I'm not sure how your proposal is better than the status quo in regard to enabling programmers to know where the agency files are. With the status quo, we centralized this so that agency.gov/data.json is the known place to grab the data, or latch on to a service like data.gov and query via API. Your proposal seems to complicate this with additional crawling needs and more schema information, however, if you could provide an example implementation maybe it will help me understand more accurately.

waldoj commented 11 years ago

Programmers will not likely attach to every agency to download and parse the files, index them themselves, in order to find data.

I can't see why not. It'd be trivial to loop through a list of every federal government website, grab the data.json file, and gather data from it. That's perhaps five minutes of work. More likely, though, people are going to get the data.json files from the few agencies that they're interested in or comprising the totality of datasets for the topic that they're interested in—every spending-related dataset, every geospatial dataset, etc. That's very simple under this plan.

Your alternate proposal (as I understand it; there's no pull request to evaluate) requires that, instead, developers query a series of different types of catalog files, varying between agencies, nested within an existing dataset, to even find out which datasets are available. I can't see why we wouldn't expose the entire list of datasets at a data.json level, including of course the specialized, existing metadata catalogs that you're describing, since they are their own dataset. Anybody who wants to browse those specific endpoints to get detailed information can do so, while those who are happy with the limited data provided within data.json don't need to do so.

As I've said before, the stated goal of this endeavor is to "produce a single catalog or list of data managed in a single table, workspace, or other relevant location". Putting some data behind a different protocol runs counter to this goal (the data then ceases to be "in a single table"), and erects a significant hurdle to anybody who wants to syndicate that data (requiring parsing n catalog formats, instead of just 1).

ddnebert commented 11 years ago

I made a pull request in May to amend the implementation document. There is no schema to change, only practice to codify: https://github.com/project-open-data/project-open-data.github.io/pull/4

My point is that there is already a robust open API on CKAN that enables query (search facets) using Lucene/Solr on all government data in catalog.data.gov. We always thought that the proposal for having JSON files was primarily to syndicate records for ingest into the catalog and search API. Compared to locating all the federal JSON files, indexing them yourself, and immediately being out-of-date, doesn't it make sense to use the existing search facilities and API? The CKAN harvester already knows how to parse all the json records and all the robust geospatial metadata. The result is a single searchable index - and actually, you could attach to and request a single collosal JSON file from CKAN if you wanted to, with common identical schema, or a subset for an agency. Or, you could use the open query API to do much more advanced things.

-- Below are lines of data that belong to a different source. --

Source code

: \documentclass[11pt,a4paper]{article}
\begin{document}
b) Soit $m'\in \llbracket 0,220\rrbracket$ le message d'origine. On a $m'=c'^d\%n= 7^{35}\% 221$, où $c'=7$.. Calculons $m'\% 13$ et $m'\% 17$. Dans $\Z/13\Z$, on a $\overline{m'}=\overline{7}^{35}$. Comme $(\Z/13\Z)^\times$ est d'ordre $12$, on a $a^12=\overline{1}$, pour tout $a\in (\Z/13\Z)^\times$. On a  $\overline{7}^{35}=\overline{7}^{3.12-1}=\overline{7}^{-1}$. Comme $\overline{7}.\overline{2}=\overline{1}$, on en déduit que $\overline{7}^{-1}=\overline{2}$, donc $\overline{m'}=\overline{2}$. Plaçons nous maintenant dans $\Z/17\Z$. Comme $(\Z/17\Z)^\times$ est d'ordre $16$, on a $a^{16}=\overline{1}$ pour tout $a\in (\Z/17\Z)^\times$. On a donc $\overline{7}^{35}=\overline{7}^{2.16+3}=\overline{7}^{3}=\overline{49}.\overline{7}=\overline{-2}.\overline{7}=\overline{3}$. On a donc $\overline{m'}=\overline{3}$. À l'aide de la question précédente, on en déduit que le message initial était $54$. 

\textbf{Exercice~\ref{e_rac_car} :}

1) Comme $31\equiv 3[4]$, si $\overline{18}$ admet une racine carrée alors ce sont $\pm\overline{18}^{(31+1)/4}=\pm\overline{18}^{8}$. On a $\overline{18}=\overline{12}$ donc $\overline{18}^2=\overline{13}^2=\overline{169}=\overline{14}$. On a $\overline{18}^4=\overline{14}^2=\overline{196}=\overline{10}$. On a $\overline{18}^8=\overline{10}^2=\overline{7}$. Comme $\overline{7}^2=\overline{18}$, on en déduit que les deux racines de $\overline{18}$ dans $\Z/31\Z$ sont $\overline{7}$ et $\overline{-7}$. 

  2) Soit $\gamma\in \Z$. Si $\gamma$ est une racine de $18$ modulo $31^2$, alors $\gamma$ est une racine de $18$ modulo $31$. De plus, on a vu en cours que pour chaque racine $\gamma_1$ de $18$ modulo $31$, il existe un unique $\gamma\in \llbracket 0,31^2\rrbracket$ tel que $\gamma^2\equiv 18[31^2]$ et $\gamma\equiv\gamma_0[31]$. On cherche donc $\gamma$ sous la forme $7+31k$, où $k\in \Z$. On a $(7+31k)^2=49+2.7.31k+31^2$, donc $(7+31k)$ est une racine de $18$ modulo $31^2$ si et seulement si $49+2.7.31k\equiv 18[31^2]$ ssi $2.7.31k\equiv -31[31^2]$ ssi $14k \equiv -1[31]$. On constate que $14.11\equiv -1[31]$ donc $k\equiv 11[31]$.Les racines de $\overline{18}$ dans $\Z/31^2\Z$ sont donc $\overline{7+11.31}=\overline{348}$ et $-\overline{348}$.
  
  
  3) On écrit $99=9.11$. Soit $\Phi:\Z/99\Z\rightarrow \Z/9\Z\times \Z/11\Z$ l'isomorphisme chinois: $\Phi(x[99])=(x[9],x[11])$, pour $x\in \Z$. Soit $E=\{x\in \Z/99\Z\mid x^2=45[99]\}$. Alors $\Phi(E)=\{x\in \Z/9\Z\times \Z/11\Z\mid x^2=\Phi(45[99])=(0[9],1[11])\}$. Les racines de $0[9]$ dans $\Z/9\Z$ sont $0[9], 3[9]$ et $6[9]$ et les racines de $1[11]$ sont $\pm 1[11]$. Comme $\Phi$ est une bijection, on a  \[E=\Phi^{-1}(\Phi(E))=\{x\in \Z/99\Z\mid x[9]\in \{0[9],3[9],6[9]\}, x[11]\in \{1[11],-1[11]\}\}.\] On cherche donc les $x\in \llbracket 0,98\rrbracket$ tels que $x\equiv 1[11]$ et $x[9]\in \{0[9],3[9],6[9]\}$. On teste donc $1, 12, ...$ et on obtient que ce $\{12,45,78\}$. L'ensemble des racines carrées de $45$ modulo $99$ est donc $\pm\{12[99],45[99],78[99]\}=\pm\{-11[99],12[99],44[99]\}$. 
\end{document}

This has no other purpose that the stated goal: "to produce a single catalog or list of data" for the entirety of government. It is now a single, cached catalog with an API, not just a series of files at agencies. JSON and references to catalog services supply this index very nicely.

mhogeweg commented 11 years ago

@ddnebert I have asked some questions on the CKAN API over at the open data stack exchange that I hope someone can look at. I'm missing some things that would make the robust API robuster... these things will make it easier for developers to interact with the API without downloading a 1,000,000 entry data.json from data.gov and parsing that (which would negate the need for an API at data.gov to begin with).

ddnebert commented 11 years ago

The current API primarily supports search so that you can request items of interest and specify the format of the response, where options exist. The primary response is DCAT in JSON format. Being open source, we can add a US govt flavor of JSON as a response option. I would agree that downloading a very large data.json file is not typically what one is looking for. The main purpose of a catalog should be to allow filters/query to extract (meta)data in many ways.

mhogeweg commented 11 years ago

fixed the link to the CKAN API question above. the CKAN flavor of JSON response is fine, I'd just ask that pagination is supported properly and that the API allows for at least the same kinds of queries as the UI.

rsignell-usgs commented 11 years ago

It looks like developers working with Europe's public data (http://publicdata.eu/) have figured out how to use the CKAN API -- check out the apps at http://publicdata.eu/related

I like that I see a python toolkit for the CKAN API at https://github.com/okfn/ckanclient,

mhogeweg commented 11 years ago

@rsignell-usgs they have implemented a paging mechanism that I can't find in the API docs. Perhaps publishing an OpenSearch descriptor would help developers interact with a simple API.

waldoj commented 11 years ago

We always thought that the proposal for having JSON files was primarily to syndicate records for ingest into the catalog and search API. Compared to locating all the federal JSON files, indexing them yourself, and immediately being out-of-date, doesn't it make sense to use the existing search facilities and API?

I don't want to beat a dead horse (I'd just be repeating my previous comments here), so I'll just say again that your proposal that thousands of datasets be omitted from data.json files runs counter to the specific mandates within M-13-13, and thus requires enabling language in the form of a White House policy memo.

ddnebert commented 11 years ago

Perhaps the discussion is moot - it was clarified today on the POC call that the mandate applies to Departments and independent Agencies for execution. Which means that, at least in our case, DOI will be collating, preparing, and feeding MAX. How individual bureaus work with the Departments to create this posting can be subject to other arrangements. The result will be a www.doi.gov/data.json file emanating from a CKAN instance at DOI with all our geospatial and raw metadata in it. Meanwhile, in catalog.data.gov, all the ingested metadata will be available for live search via the query API based on opensearch.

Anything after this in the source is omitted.